Posted: January 02, 2008 (01:49 PM)
It's been a while since I posted here. I'm a bit sick of gaming/FAQ writing at the moment--I stretched my goal for # of documents a few times near the end of the year & got to my final goal with 3 documents submitted but not posted before year's end. It was fun to do on vacation/slow time, but I think I put bigger things aside for it.
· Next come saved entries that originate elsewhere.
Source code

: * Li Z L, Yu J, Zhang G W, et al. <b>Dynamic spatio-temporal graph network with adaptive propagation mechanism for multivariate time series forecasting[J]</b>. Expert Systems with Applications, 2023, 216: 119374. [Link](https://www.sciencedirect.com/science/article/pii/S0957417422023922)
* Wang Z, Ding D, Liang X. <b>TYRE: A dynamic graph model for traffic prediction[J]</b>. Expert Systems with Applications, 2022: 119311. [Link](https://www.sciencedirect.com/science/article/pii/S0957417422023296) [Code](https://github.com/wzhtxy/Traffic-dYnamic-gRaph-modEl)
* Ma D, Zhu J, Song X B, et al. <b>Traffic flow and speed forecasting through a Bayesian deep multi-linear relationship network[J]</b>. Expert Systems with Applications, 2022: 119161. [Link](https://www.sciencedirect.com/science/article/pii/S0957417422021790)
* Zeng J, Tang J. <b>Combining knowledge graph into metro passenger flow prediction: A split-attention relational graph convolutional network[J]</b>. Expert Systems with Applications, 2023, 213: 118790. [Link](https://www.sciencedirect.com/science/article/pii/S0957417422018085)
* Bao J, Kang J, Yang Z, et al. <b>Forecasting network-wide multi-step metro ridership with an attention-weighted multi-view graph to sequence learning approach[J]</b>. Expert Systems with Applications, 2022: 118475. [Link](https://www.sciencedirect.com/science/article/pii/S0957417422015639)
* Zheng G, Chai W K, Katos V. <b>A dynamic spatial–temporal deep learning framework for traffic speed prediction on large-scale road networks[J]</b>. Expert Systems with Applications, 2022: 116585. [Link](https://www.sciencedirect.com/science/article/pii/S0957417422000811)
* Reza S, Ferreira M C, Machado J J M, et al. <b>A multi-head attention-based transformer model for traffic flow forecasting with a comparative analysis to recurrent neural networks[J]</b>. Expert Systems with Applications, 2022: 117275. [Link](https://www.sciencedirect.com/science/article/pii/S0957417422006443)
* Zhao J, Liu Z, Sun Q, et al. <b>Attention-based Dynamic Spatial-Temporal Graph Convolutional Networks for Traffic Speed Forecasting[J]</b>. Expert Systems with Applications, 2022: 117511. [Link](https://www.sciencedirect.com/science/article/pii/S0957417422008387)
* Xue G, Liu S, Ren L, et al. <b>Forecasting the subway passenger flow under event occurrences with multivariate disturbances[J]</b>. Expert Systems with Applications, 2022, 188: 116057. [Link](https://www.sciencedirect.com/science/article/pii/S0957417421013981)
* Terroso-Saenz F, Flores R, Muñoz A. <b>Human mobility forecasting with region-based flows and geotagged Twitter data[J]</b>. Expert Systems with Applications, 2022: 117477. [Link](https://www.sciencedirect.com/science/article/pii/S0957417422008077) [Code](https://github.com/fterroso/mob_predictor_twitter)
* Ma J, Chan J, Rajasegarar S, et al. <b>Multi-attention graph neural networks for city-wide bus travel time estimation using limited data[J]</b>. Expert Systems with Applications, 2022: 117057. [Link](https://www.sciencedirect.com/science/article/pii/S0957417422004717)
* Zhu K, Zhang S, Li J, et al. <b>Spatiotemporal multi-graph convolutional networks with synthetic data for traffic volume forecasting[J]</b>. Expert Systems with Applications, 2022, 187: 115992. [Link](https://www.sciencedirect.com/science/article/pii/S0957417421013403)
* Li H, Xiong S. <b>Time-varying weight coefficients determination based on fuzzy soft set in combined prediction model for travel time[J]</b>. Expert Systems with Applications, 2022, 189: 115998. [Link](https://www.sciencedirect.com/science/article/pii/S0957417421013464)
There's a lot to do in the new year, a lot of small new stuff and important new stuff. I called up a state senator today, then a state representative's office, about mass transit. I'd never done it before. I managed to ask some pretty decent questions including how to call if I disagree with a vote, or if I may disagree. The person there was helpful. Well, next is the governor's office. He supports a solution for mass transit in the Chicagoland area, and I think he's had a point when vetoing some revenue solution(er, tax increases,) but I'm upset with the way he's handled things. So I needed a few minutes to be polite. I may get back to games in a few months, but this is part of a new sort of challenge of things I want to do, as in just bugging people more, period. I recommend everyone else try writing their representatives as well, taking 5-10 minutes to say what they mean on an issue important to them. You won't be the dumbest person mailing them, and it may lead to being more assertive in matters you CAN fully control. You could say calling up elected officials is a lot like writing a review. Whether or not you respect the officials themselves, you need to respect the office by making good points and laying them out civilly and efficiently. I guess you don't get to make a catchy tagline, but oh well.